(Beginning of Data for review)

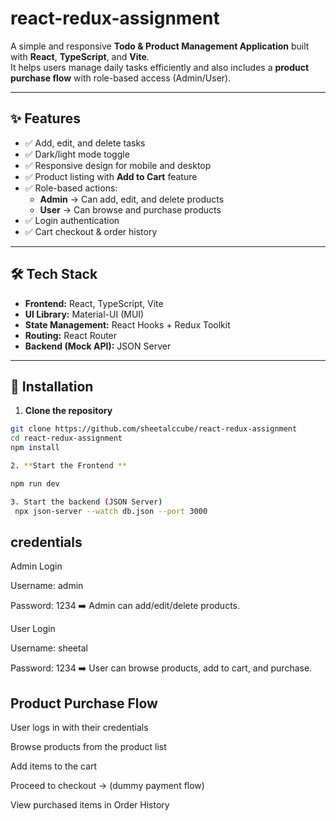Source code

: # react-redux-assignment

A simple and responsive **Todo & Product Management Application** built with **React**, **TypeScript**, and **Vite**.  
It helps users manage daily tasks efficiently and also includes a **product purchase flow** with role-based access (Admin/User).

---

## ✨ Features

- ✅ Add, edit, and delete tasks
- ✅ Dark/light mode toggle
- ✅ Responsive design for mobile and desktop
- ✅ Product listing with **Add to Cart** feature
- ✅ Role-based actions:
  - **Admin** → Can add, edit, and delete products
  - **User** → Can browse and purchase products
- ✅ Login authentication
- ✅ Cart checkout & order history

---

## 🛠 Tech Stack

- **Frontend:** React, TypeScript, Vite
- **UI Library:** Material-UI (MUI)
- **State Management:** React Hooks + Redux Toolkit
- **Routing:** React Router
- **Backend (Mock API):** JSON Server

---

## 🚀 Installation

1. **Clone the repository**

```bash
git clone https://github.com/sheetalccube/react-redux-assignment
cd react-redux-assignment
npm install

2. **Start the Frontend **

npm run dev

3. Start the backend (JSON Server)
 npx json-server --watch db.json --port 3000

```

## credentials

Admin Login

Username: admin

Password: 1234
➡️ Admin can add/edit/delete products.

User Login

Username: sheetal

Password: 1234
➡️ User can browse products, add to cart, and purchase.

## Product Purchase Flow

User logs in with their credentials

Browse products from the product list

Add items to the cart

Proceed to checkout → (dummy payment flow)

View purchased items in Order History
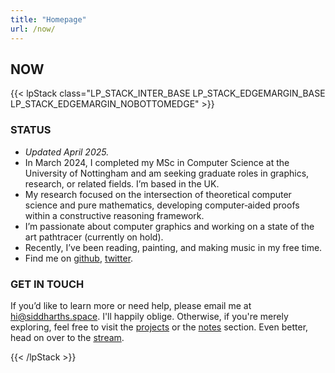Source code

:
 ```yaml
---
title: "Homepage"
url: /now/
---
```


## NOW

{{< lpStack class="LP_STACK_INTER_BASE LP_STACK_EDGEMARGIN_BASE LP_STACK_EDGEMARGIN_NOBOTTOMEDGE" >}}

<div>

### STATUS

- _Updated April 2025._
- In March 2024, I completed my MSc in Computer Science at the University of Nottingham and am seeking graduate roles in graphics, research, or related fields. I’m based in the UK.
- My research focused on the intersection of theoretical computer science and pure mathematics, developing computer‑aided proofs within a constructive reasoning framework. 
- I’m passionate about computer graphics and working on a state of the art pathtracer (currently on hold).
- Recently, I’ve been reading, painting, and making music in my free time.
- Find me on [github](https://github.com/essentialblend), [twitter](https://x.com/essentialblend).

</div>

<div>

### GET IN TOUCH

If you’d like to learn more or need help, please email me at hi@siddharths.space. I'll happily oblige. Otherwise, if you're merely exploring, feel free to visit the [projects](/projects) or the [notes](/notes) section. Even better, head on over to the [stream](/stream).

</div>


{{< /lpStack >}}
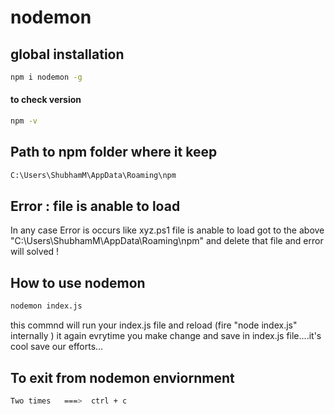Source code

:# nodemon

## global installation

```bash
npm i nodemon -g
```

#### to check version

```bash
npm -v
```

## Path to npm folder where it keep

```bash
C:\Users\ShubhamM\AppData\Roaming\npm
```

## Error : file is anable to load

In any case Error is occurs like xyz.ps1 file is anable to load got to the above "C:\Users\ShubhamM\AppData\Roaming\npm" and delete that file and error will solved !

## How to use nodemon

```bash
nodemon index.js
```

this commnd will run your index.js file and reload (fire "node index.js" internally ) it again evrytime you make change and save in index.js file....it's cool save our efforts...

## To exit from nodemon enviornment

```bash
Two times   ===>  ctrl + c
```
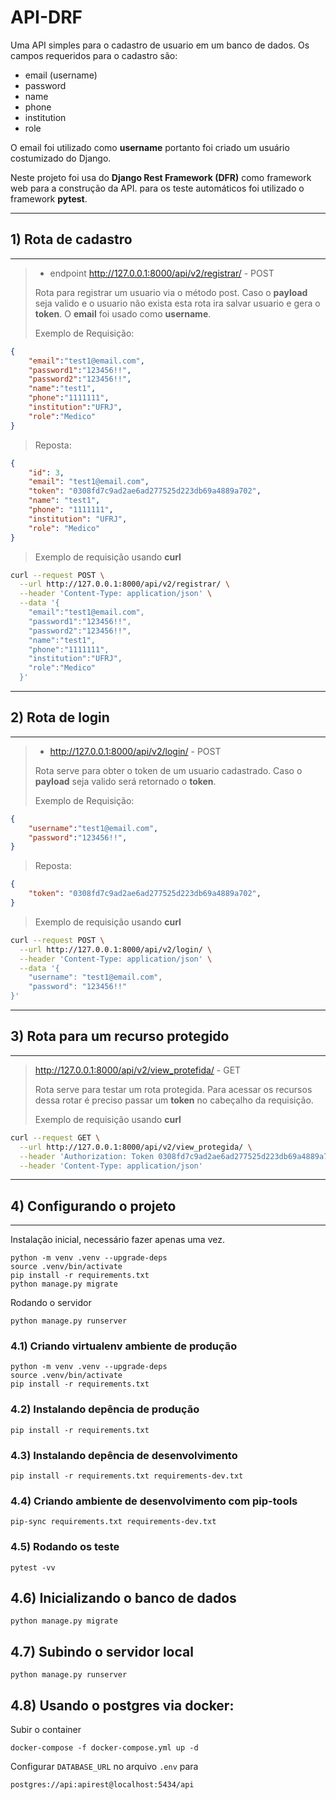 # API-DRF

Uma API simples para o cadastro de usuario em um banco de dados. Os campos requeridos para o cadastro são:

* email (username)
* password
* name
* phone
* institution
* role

O email foi utilizado como **username** portanto foi criado um usuário costumizado do Django.

Neste projeto foi usa do **Django Rest Framework (DFR)** como framework web para a construção da API. para os teste automáticos foi utilizado o framework **pytest**.

---

## 1) Rota de cadastro

---

>* endpoint http://127.0.0.1:8000/api/v2/registrar/ - POST
>
> Rota para registrar um usuario via o método post. Caso o **payload** seja valido e o usuario não exista esta rota ira salvar usuario e gera o **token**. O **email** foi usado como **username**.
>
> Exemplo de Requisição:

```json
{
    "email":"test1@email.com",
    "password1":"123456!!",
    "password2":"123456!!",
    "name":"test1",
    "phone":"1111111",
    "institution":"UFRJ",
    "role":"Medico"
}
```

> Reposta:

```json
{
    "id": 3,
    "email": "test1@email.com",
    "token": "0308fd7c9ad2ae6ad277525d223db69a4889a702",
    "name": "test1",
    "phone": "1111111",
    "institution": "UFRJ",
    "role": "Medico"
}
```
> Exemplo de requisição usando **curl**

```bash
curl --request POST \
  --url http://127.0.0.1:8000/api/v2/registrar/ \
  --header 'Content-Type: application/json' \
  --data '{
    "email":"test1@email.com",
    "password1":"123456!!",
    "password2":"123456!!",
    "name":"test1",
    "phone":"1111111",
    "institution":"UFRJ",
    "role":"Medico"
  }'
```
---

## 2) Rota de login
---
> * http://127.0.0.1:8000/api/v2/login/ - POST
>
> Rota serve para obter o token de um usuario cadastrado. Caso o **payload** seja valido será retornado o **token**.
>
> Exemplo de Requisição:

```json
{
    "username":"test1@email.com",
    "password":"123456!!",
}
```

> Reposta:

```json
{
    "token": "0308fd7c9ad2ae6ad277525d223db69a4889a702",
}
```

> Exemplo de requisição usando **curl**

```bash
curl --request POST \
  --url http://127.0.0.1:8000/api/v2/login/ \
  --header 'Content-Type: application/json' \
  --data '{
	"username": "test1@email.com",
	"password": "123456!!"
}'
```
---
## 3) Rota para um recurso protegido
---
>  http://127.0.0.1:8000/api/v2/view_protefida/ - GET
>
> Rota serve para testar um rota protegida. Para acessar os recursos dessa rotar é preciso passar um **token** no cabeçalho da requisição.
>
> Exemplo de requisição usando **curl**

```bash
curl --request GET \
  --url http://127.0.0.1:8000/api/v2/view_protegida/ \
  --header 'Authorization: Token 0308fd7c9ad2ae6ad277525d223db69a4889a702' \
  --header 'Content-Type: application/json'
```
---


## 4) Configurando o projeto
---

Instalação inicial, necessário fazer apenas uma vez.

```console
python -m venv .venv --upgrade-deps
source .venv/bin/activate
pip install -r requirements.txt
python manage.py migrate
```

Rodando o servidor

```console
python manage.py runserver
```

### 4.1) Criando virtualenv ambiente de produção

```console
python -m venv .venv --upgrade-deps
source .venv/bin/activate
pip install -r requirements.txt
```

### 4.2) Instalando depência de produção

```console
pip install -r requirements.txt
```

### 4.3) Instalando depência de desenvolvimento

```console
pip install -r requirements.txt requirements-dev.txt
```

### 4.4) Criando ambiente de desenvolvimento com pip-tools

```console
pip-sync requirements.txt requirements-dev.txt
```

### 4.5) Rodando os teste

```console
pytest -vv
```

## 4.6) Inicializando o banco de dados

```console
python manage.py migrate
```

## 4.7) Subindo o servidor local

```console
python manage.py runserver
```

## 4.8) Usando o postgres via docker:

Subir o container

```consolse
docker-compose -f docker-compose.yml up -d
```

Configurar `DATABASE_URL` no arquivo `.env` para

```
postgres://api:apirest@localhost:5434/api
```
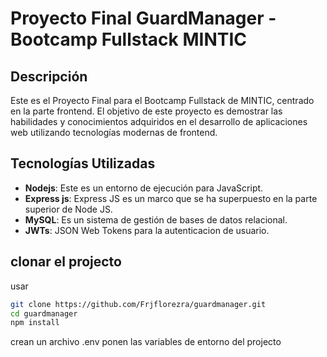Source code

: # Proyecto Final GuardManager - Bootcamp Fullstack MINTIC

## Descripción

Este es el Proyecto Final para el Bootcamp Fullstack de MINTIC, centrado en la parte frontend. El objetivo de este proyecto es demostrar las habilidades y conocimientos adquiridos en el desarrollo de aplicaciones web utilizando tecnologías modernas de frontend.

## Tecnologías Utilizadas

- **Nodejs**: Este es un entorno de ejecución para JavaScript.
- **Express js**: Express JS es un marco que se ha superpuesto en la parte superior de Node JS.
- **MySQL**: Es un sistema de gestión de bases de datos relacional.
- **JWTs**: JSON Web Tokens para la autenticacion de usuario.
## clonar el projecto


usar 
```bash
git clone https://github.com/Frjflorezra/guardmanager.git
cd guardmanager
npm install
```
crean un archivo .env
ponen las variables de entorno del projecto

(End of Data for review)

[Instructions for the task]
Which lines of the records contain the word "Proyecto"? Copy each of them.

[Result below]
: # Proyecto Final GuardManager - Bootcamp Fullstack MINTIC
Este es el Proyecto Final para el Bootcamp Fullstack de MINTIC, centrado en la parte frontend. El objetivo de este proyecto es demostrar las habilidades y conocimientos adquiridos en el desarrollo de aplicaciones web utilizando tecnologías modernas de frontend.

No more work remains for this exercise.